I seem to spend a lot of time these days putting together various PDFs including the weekly one for my wife's patchwork group* and the more occasional but bigger ones from our history group's out of print books**. I've no idea what Windows & Mac software would be would do or cost but in all cases final assembly is done by the simple pdfunite, image manipulation by Gwenview, Gimp, Pinta and Kolorpaint as required, OCR of scanned pages*** with ocrmypdf****. Vi is the tool of preferences for sorting out the OCR artefacts although sed would be an alternative. QGIS handles occasional mapping work. LibreOffice, of course does the word processing and spreadsheets and conversion to PDF. I seriously doubt that I could find a more useful set of tools for any amount of money whether I could afford it or not.

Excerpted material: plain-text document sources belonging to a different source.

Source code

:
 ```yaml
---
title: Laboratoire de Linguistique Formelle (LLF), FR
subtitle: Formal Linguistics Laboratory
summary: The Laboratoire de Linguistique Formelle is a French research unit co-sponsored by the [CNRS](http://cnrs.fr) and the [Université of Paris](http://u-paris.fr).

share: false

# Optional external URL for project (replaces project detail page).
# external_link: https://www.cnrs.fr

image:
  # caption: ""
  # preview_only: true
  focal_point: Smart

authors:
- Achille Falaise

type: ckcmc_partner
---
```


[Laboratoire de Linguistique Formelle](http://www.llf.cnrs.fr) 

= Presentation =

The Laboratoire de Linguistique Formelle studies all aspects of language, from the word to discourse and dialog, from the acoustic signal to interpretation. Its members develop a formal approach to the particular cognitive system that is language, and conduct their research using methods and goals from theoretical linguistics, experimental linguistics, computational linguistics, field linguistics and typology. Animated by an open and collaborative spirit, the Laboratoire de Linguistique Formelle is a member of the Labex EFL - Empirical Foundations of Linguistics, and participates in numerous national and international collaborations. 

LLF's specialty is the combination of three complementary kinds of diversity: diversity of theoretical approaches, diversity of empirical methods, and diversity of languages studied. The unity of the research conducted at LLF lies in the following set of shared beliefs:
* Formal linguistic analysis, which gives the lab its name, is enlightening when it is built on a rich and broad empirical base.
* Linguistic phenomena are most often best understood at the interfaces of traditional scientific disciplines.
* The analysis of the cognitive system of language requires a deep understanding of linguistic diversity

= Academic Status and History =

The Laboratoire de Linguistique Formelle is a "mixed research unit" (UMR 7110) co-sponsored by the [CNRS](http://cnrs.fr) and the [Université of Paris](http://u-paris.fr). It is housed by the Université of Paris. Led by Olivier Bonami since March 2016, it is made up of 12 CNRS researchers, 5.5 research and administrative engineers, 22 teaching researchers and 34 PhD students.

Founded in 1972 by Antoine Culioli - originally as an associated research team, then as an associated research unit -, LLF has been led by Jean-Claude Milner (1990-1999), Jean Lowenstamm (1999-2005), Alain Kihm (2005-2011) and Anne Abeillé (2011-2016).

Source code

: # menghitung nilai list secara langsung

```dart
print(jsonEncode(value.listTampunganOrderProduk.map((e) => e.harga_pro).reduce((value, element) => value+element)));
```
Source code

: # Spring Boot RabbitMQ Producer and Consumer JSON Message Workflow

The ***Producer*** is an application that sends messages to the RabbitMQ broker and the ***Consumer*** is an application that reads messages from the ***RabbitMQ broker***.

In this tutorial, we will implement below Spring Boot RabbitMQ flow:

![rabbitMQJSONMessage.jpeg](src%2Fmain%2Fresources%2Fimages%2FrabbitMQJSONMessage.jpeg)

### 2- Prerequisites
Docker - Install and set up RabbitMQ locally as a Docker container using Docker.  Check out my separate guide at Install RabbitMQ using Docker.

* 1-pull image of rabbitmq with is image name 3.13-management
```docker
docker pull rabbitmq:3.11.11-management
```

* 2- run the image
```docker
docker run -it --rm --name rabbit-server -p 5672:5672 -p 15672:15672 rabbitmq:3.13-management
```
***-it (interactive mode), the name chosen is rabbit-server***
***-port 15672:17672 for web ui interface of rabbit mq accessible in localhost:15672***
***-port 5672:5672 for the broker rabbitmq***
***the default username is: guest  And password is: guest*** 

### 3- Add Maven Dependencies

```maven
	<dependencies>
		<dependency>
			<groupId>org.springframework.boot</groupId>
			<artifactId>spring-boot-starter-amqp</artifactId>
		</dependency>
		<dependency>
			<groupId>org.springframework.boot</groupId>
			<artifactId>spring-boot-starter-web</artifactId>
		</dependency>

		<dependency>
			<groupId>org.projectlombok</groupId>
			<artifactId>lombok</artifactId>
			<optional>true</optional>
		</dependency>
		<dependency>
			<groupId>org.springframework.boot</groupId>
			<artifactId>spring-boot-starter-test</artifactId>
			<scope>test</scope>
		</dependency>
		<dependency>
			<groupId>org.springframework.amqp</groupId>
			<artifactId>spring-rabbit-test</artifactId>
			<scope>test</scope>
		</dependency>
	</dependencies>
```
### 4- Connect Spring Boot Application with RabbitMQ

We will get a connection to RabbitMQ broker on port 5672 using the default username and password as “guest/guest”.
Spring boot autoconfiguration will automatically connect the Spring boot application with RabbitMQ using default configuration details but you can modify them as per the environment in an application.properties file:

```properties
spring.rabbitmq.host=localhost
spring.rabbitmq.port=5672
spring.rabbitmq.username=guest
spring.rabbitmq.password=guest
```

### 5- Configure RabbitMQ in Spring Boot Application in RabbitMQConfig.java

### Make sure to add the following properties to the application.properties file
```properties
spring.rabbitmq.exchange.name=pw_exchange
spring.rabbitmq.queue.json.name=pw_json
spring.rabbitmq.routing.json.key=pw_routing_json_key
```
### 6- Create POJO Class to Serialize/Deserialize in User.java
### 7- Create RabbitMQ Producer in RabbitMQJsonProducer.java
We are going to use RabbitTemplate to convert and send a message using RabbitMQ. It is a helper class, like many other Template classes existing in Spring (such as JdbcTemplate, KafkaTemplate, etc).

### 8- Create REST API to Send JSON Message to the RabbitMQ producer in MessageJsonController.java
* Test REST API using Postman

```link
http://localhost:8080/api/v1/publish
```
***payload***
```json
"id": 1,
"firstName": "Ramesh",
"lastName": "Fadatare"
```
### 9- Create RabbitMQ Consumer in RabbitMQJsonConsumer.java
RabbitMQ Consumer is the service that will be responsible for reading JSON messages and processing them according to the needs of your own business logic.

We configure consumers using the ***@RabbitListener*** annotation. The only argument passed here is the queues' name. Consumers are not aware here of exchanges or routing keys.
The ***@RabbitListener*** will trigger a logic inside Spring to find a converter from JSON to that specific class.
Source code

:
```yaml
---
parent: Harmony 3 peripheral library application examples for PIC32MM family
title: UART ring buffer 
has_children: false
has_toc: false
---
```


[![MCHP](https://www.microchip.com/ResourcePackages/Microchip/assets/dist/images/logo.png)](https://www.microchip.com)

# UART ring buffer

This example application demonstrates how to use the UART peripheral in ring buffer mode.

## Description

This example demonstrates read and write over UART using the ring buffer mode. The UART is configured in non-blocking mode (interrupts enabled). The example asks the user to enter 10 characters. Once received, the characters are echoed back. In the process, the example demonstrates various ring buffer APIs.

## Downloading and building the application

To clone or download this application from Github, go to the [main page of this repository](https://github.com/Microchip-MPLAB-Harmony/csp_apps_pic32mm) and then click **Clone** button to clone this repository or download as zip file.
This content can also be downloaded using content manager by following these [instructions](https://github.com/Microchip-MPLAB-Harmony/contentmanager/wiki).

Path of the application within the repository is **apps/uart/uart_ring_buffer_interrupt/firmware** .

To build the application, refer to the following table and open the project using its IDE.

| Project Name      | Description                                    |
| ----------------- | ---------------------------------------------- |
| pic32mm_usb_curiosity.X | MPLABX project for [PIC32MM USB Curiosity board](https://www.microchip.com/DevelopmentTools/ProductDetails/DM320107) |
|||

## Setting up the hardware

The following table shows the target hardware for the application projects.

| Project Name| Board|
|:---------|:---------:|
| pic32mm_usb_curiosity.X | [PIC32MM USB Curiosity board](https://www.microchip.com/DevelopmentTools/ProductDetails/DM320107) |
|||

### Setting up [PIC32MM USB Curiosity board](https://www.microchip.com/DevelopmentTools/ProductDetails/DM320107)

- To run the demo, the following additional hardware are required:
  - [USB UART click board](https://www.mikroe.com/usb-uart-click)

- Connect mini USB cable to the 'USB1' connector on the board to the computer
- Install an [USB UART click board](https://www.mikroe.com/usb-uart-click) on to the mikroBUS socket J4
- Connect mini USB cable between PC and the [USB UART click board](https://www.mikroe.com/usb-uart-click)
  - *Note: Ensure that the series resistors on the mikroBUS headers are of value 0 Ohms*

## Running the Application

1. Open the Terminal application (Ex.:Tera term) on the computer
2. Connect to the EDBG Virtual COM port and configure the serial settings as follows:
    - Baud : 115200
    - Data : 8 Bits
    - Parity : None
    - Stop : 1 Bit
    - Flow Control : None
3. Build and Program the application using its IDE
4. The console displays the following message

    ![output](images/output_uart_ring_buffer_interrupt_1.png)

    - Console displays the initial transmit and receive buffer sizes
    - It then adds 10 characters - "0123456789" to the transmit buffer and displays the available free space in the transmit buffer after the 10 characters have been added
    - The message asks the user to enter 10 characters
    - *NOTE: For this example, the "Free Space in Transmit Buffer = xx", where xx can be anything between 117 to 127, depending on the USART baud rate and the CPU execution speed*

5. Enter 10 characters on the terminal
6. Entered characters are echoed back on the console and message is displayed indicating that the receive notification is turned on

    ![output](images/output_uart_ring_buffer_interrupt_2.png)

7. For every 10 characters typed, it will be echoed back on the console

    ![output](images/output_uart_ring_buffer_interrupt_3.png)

* SWMBO does her illustrated notes by hand, rather like that old book on BASIC, I do the photography. NextCloud syncs the results between our laptops, both of course, running Linux.

** The PDFs produced for the printers with whatever tools were used there are far too big. I discovered that Word lies when it "crops" images. The .docs were bloated by masked by uncropped images, in one case multiple copies. From LibreOffice it was a case of Edit with external program using Gwenview to crop and reduce the resolution.

*** The scanner on my Brother AIO saves PDFs to an ancient Buffalo NAS which I assume runs an ancient Linux, otherwise I'd point it at the Pi running NextCloud on a more recent Linux.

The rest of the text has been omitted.